Problem requirements: Using the data below, return every line that holds the word "subsection".

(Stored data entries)
§ §

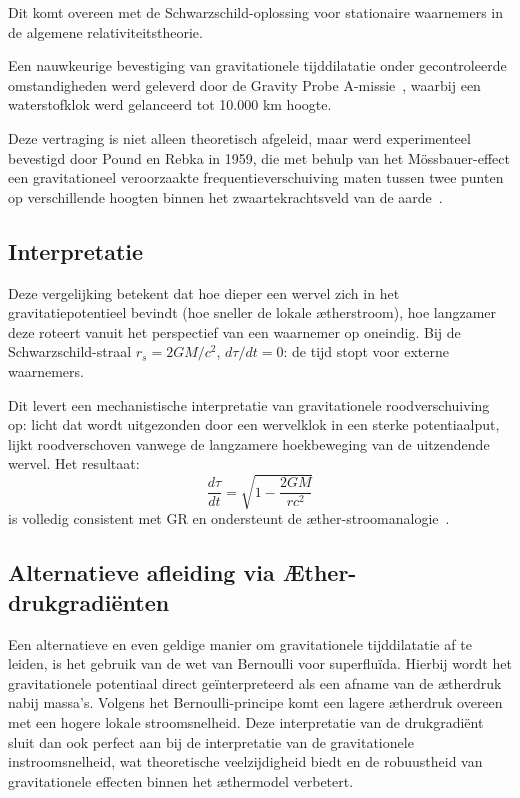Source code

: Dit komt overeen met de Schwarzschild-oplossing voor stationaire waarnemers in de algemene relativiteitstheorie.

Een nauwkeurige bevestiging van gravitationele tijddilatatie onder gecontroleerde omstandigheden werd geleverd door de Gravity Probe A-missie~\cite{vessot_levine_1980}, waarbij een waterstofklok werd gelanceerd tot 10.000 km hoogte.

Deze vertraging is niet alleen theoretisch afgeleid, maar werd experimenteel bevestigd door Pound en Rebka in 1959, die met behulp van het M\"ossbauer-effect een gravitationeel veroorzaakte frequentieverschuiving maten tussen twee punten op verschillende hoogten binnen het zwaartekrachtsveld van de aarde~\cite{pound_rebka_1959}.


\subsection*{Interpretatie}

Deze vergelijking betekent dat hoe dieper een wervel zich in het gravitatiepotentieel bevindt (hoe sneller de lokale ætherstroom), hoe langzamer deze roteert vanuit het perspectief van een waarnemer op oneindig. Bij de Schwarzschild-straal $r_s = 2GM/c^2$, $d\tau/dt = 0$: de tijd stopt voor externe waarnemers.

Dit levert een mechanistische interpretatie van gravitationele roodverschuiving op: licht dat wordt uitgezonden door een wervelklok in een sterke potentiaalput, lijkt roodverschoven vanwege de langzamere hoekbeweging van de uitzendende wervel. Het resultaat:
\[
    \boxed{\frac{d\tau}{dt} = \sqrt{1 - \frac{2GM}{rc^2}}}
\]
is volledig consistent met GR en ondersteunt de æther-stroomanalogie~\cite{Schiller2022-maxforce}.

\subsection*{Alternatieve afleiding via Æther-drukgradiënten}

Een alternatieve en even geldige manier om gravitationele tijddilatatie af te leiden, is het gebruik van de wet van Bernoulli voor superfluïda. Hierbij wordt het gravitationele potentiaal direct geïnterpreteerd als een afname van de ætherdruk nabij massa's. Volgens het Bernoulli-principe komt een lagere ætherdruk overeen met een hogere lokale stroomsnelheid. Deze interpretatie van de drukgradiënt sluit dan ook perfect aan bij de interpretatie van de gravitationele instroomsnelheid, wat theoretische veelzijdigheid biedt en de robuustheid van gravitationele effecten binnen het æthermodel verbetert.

§ §

Your solution:
\subsection*{Interpretatie}
\subsection*{Alternatieve afleiding via Æther-drukgradiënten}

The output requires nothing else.